## Inverses, abstraction and algebra concepts to solve problems in a few simple steps

The problems involving Algebra are taught in schools and also form an important part of most of the competitive job tests such as SSC CGL, Bank POs etc.

We'll not repeat the usual **reasons behind the difficulties** faced by students in solving Algebra problems and the **set of basic **and **rich concepts** that are **invaluable** in reaching elegant solutions for seemingly difficult Algebra problems.

As a refresher on these, you may refer to our posts on * basic and rich algebra concepts* and

*,*

**Algebra problem simplification in a few steps 1***,*

**in a few steps 2***and*

**in a few steps 3***.*

**in a few steps 4**You may watch the video of this article below.

As * principle of inverses* plays an important role in solving the problems that we will take up here, we will repeat the powerful concept that is used so often to break the back of tough algebra problems.

**Principle of inverses**

This is one of the most useful concepts. You may refer to its detailed treatment in our article on** principle of inverses.**

Briefly, one of the useful results of principle of inverses in Algebra is,

If $x + \displaystyle\frac{1}{x} = n$, where $n$ usually is a positive integer of suitable value, we can always derive similar expressions in sum (or difference) of inverses for powers 2, 3 and beyond. The basic advantage with this type of expressions of inverses results from the variable $x$ disappearing when the two inverses are multiplied together, that is,

$x\times{\displaystyle\frac{1}{x}} = 1$.

**Example problem:**

If $x + \displaystyle\frac{1}{x} = 2$, find $x^3 + \displaystyle\frac{1}{x^3}$.

**Solution:**

$x + \displaystyle\frac{1}{x} = 2$,

Squaring we get,

$x^2 + \displaystyle\frac{1}{x^2} + 2 = 4$,

Or, $x^2 + \displaystyle\frac{1}{x^2} = 2$,

So, $x^3 + \displaystyle\frac{1}{x^3}$

$\hspace{5mm}= \left(x + \displaystyle\frac{1}{x}\right)\left(x^2 - 1 + \displaystyle\frac{1}{x^2}\right)$

$\hspace{5mm}= 2$.

The *principle of inverses can also be applied in solving real life problems.*

Let us now get on with our *elegant problem solving process.*

### Problem 1.

If $x + \displaystyle\frac{1}{x} = 5$, then the value of $\displaystyle\frac{x^4 + 3x^3 + 5x^2 + 3x + 1}{x^4 + 1}$ is,

- $\displaystyle\frac{47}{21}$
- $\displaystyle\frac{41}{23}$
- $\displaystyle\frac{43}{23}$
- $\displaystyle\frac{45}{21}$

**Solution: ****First stage Problem analysis:**

As the given input is in the form of inverses, it is highly probable that we would have to use the techniques embodied in principle of inverses.

But looking at the **assymmetric fraction of large expressions** we decide not to evaluate inverse sums in other suitable powers of $x$.

Rather we focus our attention on the large fraction in the target expression.

**Simplification of this expression** is our first target.

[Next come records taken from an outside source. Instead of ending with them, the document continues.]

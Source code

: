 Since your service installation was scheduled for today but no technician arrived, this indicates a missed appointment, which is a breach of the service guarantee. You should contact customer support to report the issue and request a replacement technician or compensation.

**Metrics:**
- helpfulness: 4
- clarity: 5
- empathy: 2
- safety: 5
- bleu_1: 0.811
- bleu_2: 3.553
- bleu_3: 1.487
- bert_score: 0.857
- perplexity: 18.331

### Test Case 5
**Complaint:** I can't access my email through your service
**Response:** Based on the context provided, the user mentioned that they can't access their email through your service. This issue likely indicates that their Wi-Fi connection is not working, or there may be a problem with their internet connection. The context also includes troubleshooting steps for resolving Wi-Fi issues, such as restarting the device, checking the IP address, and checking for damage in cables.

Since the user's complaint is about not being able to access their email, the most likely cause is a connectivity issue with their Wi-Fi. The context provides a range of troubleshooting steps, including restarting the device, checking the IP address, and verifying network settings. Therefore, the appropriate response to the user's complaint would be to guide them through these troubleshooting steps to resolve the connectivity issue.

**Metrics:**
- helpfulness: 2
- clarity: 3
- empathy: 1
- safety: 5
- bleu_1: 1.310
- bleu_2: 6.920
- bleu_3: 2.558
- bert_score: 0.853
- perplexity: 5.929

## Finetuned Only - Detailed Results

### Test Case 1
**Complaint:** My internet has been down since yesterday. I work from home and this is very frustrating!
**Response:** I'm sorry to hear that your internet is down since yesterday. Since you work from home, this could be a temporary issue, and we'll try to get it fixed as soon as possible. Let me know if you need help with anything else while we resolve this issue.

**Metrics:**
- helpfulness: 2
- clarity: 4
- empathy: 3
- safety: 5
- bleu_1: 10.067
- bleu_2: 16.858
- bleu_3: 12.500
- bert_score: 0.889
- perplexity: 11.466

**First stage - pattern identification**

With a closer look, we detect in no time that the numerator has an expression same as the denominator, that is, $x^4 +1$, though a bit hidden away.

We take this opportunity to immediately simplify. This is * simplification technique* at work - if you find an opportunity to simplify a complex expression, simplify it immediately without any delay.

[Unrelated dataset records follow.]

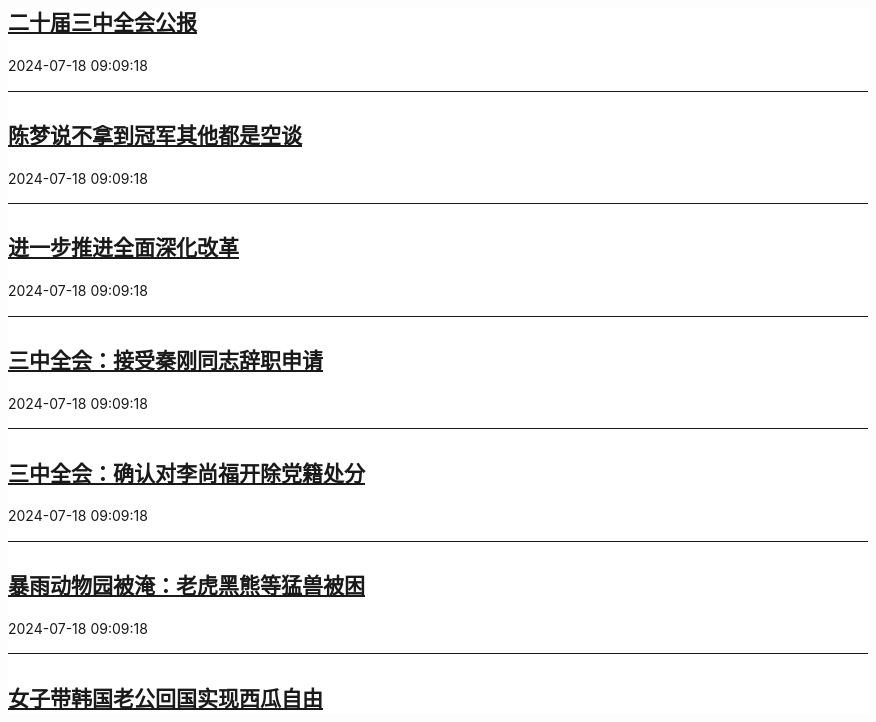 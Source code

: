 ## [二十届三中全会公报](https://www.baidu.com/s?wd=%E4%BA%8C%E5%8D%81%E5%B1%8A%E4%B8%89%E4%B8%AD%E5%85%A8%E4%BC%9A%E5%85%AC%E6%8A%A5)

2024-07-18 09:09:18

---
## [陈梦说不拿到冠军其他都是空谈](https://www.baidu.com/s?wd=%E9%99%88%E6%A2%A6%E8%AF%B4%E4%B8%8D%E6%8B%BF%E5%88%B0%E5%86%A0%E5%86%9B%E5%85%B6%E4%BB%96%E9%83%BD%E6%98%AF%E7%A9%BA%E8%B0%88)

2024-07-18 09:09:18

---
## [进一步推进全面深化改革](https://www.baidu.com/s?wd=%E8%BF%9B%E4%B8%80%E6%AD%A5%E6%8E%A8%E8%BF%9B%E5%85%A8%E9%9D%A2%E6%B7%B1%E5%8C%96%E6%94%B9%E9%9D%A9)

2024-07-18 09:09:18

---
## [三中全会：接受秦刚同志辞职申请](https://www.baidu.com/s?wd=%E4%B8%89%E4%B8%AD%E5%85%A8%E4%BC%9A%EF%BC%9A%E6%8E%A5%E5%8F%97%E7%A7%A6%E5%88%9A%E5%90%8C%E5%BF%97%E8%BE%9E%E8%81%8C%E7%94%B3%E8%AF%B7)

2024-07-18 09:09:18

---
## [三中全会：确认对李尚福开除党籍处分](https://www.baidu.com/s?wd=%E4%B8%89%E4%B8%AD%E5%85%A8%E4%BC%9A%EF%BC%9A%E7%A1%AE%E8%AE%A4%E5%AF%B9%E6%9D%8E%E5%B0%9A%E7%A6%8F%E5%BC%80%E9%99%A4%E5%85%9A%E7%B1%8D%E5%A4%84%E5%88%86)

2024-07-18 09:09:18

---
## [暴雨动物园被淹：老虎黑熊等猛兽被困](https://www.baidu.com/s?wd=%E6%9A%B4%E9%9B%A8%E5%8A%A8%E7%89%A9%E5%9B%AD%E8%A2%AB%E6%B7%B9%EF%BC%9A%E8%80%81%E8%99%8E%E9%BB%91%E7%86%8A%E7%AD%89%E7%8C%9B%E5%85%BD%E8%A2%AB%E5%9B%B0)

2024-07-18 09:09:18

---
## [女子带韩国老公回国实现西瓜自由](https://www.baidu.com/s?wd=%E5%A5%B3%E5%AD%90%E5%B8%A6%E9%9F%A9%E5%9B%BD%E8%80%81%E5%85%AC%E5%9B%9E%E5%9B%BD%E5%AE%9E%E7%8E%B0%E8%A5%BF%E7%93%9C%E8%87%AA%E7%94%B1)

Thus we have the target expression,

$E = 1 + \displaystyle\frac{3x^3 + 5x^2 + 3x}{x^4 + 1} = 1 + \displaystyle\frac{E_1}{E_2}$, the fractional parts are given names.

This is a significant improvement even though the main barrier is not broken.

Again when we look at the numerator and compare it with the expanded form of the given expression. Using **Many ways technique****,** we get a hint of positive results.

As a first step we actually expand the given inverse expression. Perhaps for the first time we are doing this **instead of using the inherent powers of inverse expression.**

#### Second stage - applying Many ways technique

$x + \displaystyle\frac{1}{x} = 5$,

Or, $x^2 - 5x + 1 = 0$.

We will use this second form of input expression to simplify the target expression invoking Many ways technique.

Just as you try to solve a problem in many ways, you may need to use a given resource also in more than one way.

Here instead of using an inverse sum in its usual manner we are now using it in expanded second form.

#### Third stage - continued factor extraction technique for simplification

We have used this technique earlier and now we will use it again. When there is no other way, we apply this powerful algebraic technique for simplifying quite intimidating expressions with the help of a simpler input expression of zero value.

Essentially, we extract the input expression as a factor stage by stage from the higher order target expression and at each stage after extraction as a factor in a part of the target expression, we substitute zero value for the input expression to eliminate that part altogether.

Then again we take up second stage extraction of the input expression as a factor in a part of the remaining portion of the target expression.

At every stage the target expression thus gets simplified.

Let's see how this is done with the numerator of the fraction in the target expression.

$E_1 = 3x^3 + 5x^2 + 3x = 3x(x^2 - 5x + 1) + 15x^2 + 5x^2$

$= 20x^2$.

This is one stage factor extraction only but it shows the power of simplification in no uncertain terms.

So, the target expression is transformed to,

$E = 1 + \displaystyle\frac{20x^2}{x^4 + 1}$

$=1 + \displaystyle\frac{20}{x^2 + \displaystyle\frac{1}{x^2}}$

At last we have got our inverse expression in the target.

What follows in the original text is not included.